Exercise data START

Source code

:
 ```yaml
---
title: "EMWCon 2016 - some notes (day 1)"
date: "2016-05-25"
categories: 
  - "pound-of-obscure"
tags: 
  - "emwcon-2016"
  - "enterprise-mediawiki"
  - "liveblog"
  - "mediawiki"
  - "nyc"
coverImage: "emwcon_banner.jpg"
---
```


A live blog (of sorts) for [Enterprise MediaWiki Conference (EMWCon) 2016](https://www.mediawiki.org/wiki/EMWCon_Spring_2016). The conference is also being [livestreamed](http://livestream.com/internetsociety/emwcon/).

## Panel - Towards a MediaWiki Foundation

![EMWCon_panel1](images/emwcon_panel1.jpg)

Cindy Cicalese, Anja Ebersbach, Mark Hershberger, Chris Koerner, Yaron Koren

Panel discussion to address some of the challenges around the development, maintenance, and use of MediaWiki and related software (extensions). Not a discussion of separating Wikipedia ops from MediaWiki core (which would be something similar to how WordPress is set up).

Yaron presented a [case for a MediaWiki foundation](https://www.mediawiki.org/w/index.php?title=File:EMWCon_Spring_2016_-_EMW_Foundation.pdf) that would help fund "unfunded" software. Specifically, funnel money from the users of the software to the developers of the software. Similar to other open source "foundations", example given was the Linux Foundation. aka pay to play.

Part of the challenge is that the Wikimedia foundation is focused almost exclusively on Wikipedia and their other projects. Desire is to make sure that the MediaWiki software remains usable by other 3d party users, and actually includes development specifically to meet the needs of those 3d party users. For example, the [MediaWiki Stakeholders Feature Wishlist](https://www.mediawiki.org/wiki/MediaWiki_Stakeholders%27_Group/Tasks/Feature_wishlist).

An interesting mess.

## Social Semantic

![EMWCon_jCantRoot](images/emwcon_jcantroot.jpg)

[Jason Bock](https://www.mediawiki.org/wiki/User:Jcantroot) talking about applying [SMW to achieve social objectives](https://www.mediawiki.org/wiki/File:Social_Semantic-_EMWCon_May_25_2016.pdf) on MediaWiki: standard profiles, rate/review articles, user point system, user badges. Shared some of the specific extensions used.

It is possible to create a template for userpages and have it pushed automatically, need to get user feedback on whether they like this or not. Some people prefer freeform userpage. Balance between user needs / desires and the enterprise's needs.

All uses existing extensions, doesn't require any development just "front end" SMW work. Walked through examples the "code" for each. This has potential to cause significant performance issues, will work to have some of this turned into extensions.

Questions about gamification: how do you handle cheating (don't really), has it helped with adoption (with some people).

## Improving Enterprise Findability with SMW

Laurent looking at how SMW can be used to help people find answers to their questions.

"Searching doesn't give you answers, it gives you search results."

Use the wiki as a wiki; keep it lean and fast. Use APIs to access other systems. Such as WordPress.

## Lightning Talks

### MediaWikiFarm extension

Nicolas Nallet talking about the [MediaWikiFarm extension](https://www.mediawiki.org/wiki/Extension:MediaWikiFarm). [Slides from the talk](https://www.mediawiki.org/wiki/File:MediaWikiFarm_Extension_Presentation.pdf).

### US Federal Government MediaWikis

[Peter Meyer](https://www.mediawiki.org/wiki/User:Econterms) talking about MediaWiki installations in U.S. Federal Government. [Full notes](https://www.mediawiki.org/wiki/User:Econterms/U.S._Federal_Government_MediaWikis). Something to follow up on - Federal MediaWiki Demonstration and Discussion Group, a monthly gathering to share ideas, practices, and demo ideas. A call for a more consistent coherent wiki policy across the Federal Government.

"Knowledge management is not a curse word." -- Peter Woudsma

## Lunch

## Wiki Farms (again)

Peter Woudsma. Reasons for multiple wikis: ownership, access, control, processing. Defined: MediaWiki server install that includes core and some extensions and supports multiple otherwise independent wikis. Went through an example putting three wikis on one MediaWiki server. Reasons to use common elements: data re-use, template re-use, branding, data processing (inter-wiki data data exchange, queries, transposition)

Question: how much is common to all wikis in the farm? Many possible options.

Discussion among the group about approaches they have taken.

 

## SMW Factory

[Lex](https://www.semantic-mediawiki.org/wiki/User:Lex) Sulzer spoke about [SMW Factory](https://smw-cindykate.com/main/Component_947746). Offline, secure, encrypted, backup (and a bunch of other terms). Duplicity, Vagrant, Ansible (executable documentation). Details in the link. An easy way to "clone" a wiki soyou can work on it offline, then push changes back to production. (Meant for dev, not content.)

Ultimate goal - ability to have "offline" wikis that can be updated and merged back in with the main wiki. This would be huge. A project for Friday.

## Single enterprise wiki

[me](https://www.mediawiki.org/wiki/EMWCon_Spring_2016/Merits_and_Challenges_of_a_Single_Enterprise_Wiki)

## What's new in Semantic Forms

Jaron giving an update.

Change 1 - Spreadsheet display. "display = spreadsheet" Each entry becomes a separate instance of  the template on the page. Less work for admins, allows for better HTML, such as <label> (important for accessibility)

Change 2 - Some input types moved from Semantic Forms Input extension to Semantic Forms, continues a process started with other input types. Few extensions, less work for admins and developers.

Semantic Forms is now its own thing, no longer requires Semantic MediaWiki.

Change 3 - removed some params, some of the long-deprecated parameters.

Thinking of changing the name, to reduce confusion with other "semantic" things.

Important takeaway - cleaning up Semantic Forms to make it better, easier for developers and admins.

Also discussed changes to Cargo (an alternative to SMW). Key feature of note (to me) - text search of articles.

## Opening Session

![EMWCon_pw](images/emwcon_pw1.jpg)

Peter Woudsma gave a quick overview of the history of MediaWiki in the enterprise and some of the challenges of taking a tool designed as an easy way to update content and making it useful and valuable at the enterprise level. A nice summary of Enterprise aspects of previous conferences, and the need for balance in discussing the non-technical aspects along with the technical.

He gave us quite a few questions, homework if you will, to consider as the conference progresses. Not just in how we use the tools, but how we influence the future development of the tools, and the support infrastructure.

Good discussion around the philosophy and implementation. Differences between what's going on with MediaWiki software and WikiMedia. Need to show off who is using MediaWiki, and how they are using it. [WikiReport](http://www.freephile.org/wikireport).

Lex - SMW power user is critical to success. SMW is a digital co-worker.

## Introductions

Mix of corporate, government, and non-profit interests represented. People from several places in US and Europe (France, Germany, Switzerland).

Exercise data END

_Task details:_ A word-for-word restatement of all the records is required.

_Task output:_
Source code

:
 ```yaml
---
title: "EMWCon 2016 - some notes (day 1)"
date: "2016-05-25"
categories: 
  - "pound-of-obscure"
tags: 
  - "emwcon-2016"
  - "enterprise-mediawiki"
  - "liveblog"
  - "mediawiki"
  - "nyc"
coverImage: "emwcon_banner.jpg"
---
```


A live blog (of sorts) for [Enterprise MediaWiki Conference (EMWCon) 2016](https://www.mediawiki.org/wiki/EMWCon_Spring_2016). The conference is also being [livestreamed](http://livestream.com/internetsociety/emwcon/).

## Panel - Towards a MediaWiki Foundation

![EMWCon_panel1](images/emwcon_panel1.jpg)

Cindy Cicalese, Anja Ebersbach, Mark Hershberger, Chris Koerner, Yaron Koren

Panel discussion to address some of the challenges around the development, maintenance, and use of MediaWiki and related software (extensions). Not a discussion of separating Wikipedia ops from MediaWiki core (which would be something similar to how WordPress is set up).

Yaron presented a [case for a MediaWiki foundation](https://www.mediawiki.org/w/index.php?title=File:EMWCon_Spring_2016_-_EMW_Foundation.pdf) that would help fund "unfunded" software. Specifically, funnel money from the users of the software to the developers of the software. Similar to other open source "foundations", example given was the Linux Foundation. aka pay to play.

Part of the challenge is that the Wikimedia foundation is focused almost exclusively on Wikipedia and their other projects. Desire is to make sure that the MediaWiki software remains usable by other 3d party users, and actually includes development specifically to meet the needs of those 3d party users. For example, the [MediaWiki Stakeholders Feature Wishlist](https://www.mediawiki.org/wiki/MediaWiki_Stakeholders%27_Group/Tasks/Feature_wishlist).

An interesting mess.

## Social Semantic

![EMWCon_jCantRoot](images/emwcon_jcantroot.jpg)

[Jason Bock](https://www.mediawiki.org/wiki/User:Jcantroot) talking about applying [SMW to achieve social objectives](https://www.mediawiki.org/wiki/File:Social_Semantic-_EMWCon_May_25_2016.pdf) on MediaWiki: standard profiles, rate/review articles, user point system, user badges. Shared some of the specific extensions used.

It is possible to create a template for userpages and have it pushed automatically, need to get user feedback on whether they like this or not. Some people prefer freeform userpage. Balance between user needs / desires and the enterprise's needs.

All uses existing extensions, doesn't require any development just "front end" SMW work. Walked through examples the "code" for each. This has potential to cause significant performance issues, will work to have some of this turned into extensions.

Questions about gamification: how do you handle cheating (don't really), has it helped with adoption (with some people).

## Improving Enterprise Findability with SMW

Laurent looking at how SMW can be used to help people find answers to their questions.

"Searching doesn't give you answers, it gives you search results."

Use the wiki as a wiki; keep it lean and fast. Use APIs to access other systems. Such as WordPress.

## Lightning Talks

### MediaWikiFarm extension

Nicolas Nallet talking about the [MediaWikiFarm extension](https://www.mediawiki.org/wiki/Extension:MediaWikiFarm). [Slides from the talk](https://www.mediawiki.org/wiki/File:MediaWikiFarm_Extension_Presentation.pdf).

### US Federal Government MediaWikis

[Peter Meyer](https://www.mediawiki.org/wiki/User:Econterms) talking about MediaWiki installations in U.S. Federal Government. [Full notes](https://www.mediawiki.org/wiki/User:Econterms/U.S._Federal_Government_MediaWikis). Something to follow up on - Federal MediaWiki Demonstration and Discussion Group, a monthly gathering to share ideas, practices, and demo ideas. A call for a more consistent coherent wiki policy across the Federal Government.

"Knowledge management is not a curse word." -- Peter Woudsma

## Lunch

## Wiki Farms (again)

Peter Woudsma. Reasons for multiple wikis: ownership, access, control, processing. Defined: MediaWiki server install that includes core and some extensions and supports multiple otherwise independent wikis. Went through an example putting three wikis on one MediaWiki server. Reasons to use common elements: data re-use, template re-use, branding, data processing (inter-wiki data data exchange, queries, transposition)

Question: how much is common to all wikis in the farm? Many possible options.

Discussion among the group about approaches they have taken.

 

## SMW Factory

[Lex](https://www.semantic-mediawiki.org/wiki/User:Lex) Sulzer spoke about [SMW Factory](https://smw-cindykate.com/main/Component_947746). Offline, secure, encrypted, backup (and a bunch of other terms). Duplicity, Vagrant, Ansible (executable documentation). Details in the link. An easy way to "clone" a wiki soyou can work on it offline, then push changes back to production. (Meant for dev, not content.)

Ultimate goal - ability to have "offline" wikis that can be updated and merged back in with the main wiki. This would be huge. A project for Friday.

## Single enterprise wiki

[me](https://www.mediawiki.org/wiki/EMWCon_Spring_2016/Merits_and_Challenges_of_a_Single_Enterprise_Wiki)

## What's new in Semantic Forms

Jaron giving an update.

Change 1 - Spreadsheet display. "display = spreadsheet" Each entry becomes a separate instance of  the template on the page. Less work for admins, allows for better HTML, such as <label> (important for accessibility)

Change 2 - Some input types moved from Semantic Forms Input extension to Semantic Forms, continues a process started with other input types. Few extensions, less work for admins and developers.

Semantic Forms is now its own thing, no longer requires Semantic MediaWiki.

Change 3 - removed some params, some of the long-deprecated parameters.

Thinking of changing the name, to reduce confusion with other "semantic" things.

Important takeaway - cleaning up Semantic Forms to make it better, easier for developers and admins.

Also discussed changes to Cargo (an alternative to SMW). Key feature of note (to me) - text search of articles.

## Opening Session

![EMWCon_pw](images/emwcon_pw1.jpg)

Peter Woudsma gave a quick overview of the history of MediaWiki in the enterprise and some of the challenges of taking a tool designed as an easy way to update content and making it useful and valuable at the enterprise level. A nice summary of Enterprise aspects of previous conferences, and the need for balance in discussing the non-technical aspects along with the technical.

He gave us quite a few questions, homework if you will, to consider as the conference progresses. Not just in how we use the tools, but how we influence the future development of the tools, and the support infrastructure.

Good discussion around the philosophy and implementation. Differences between what's going on with MediaWiki software and WikiMedia. Need to show off who is using MediaWiki, and how they are using it. [WikiReport](http://www.freephile.org/wikireport).

Lex - SMW power user is critical to success. SMW is a digital co-worker.

## Introductions

Mix of corporate, government, and non-profit interests represented. People from several places in US and Europe (France, Germany, Switzerland).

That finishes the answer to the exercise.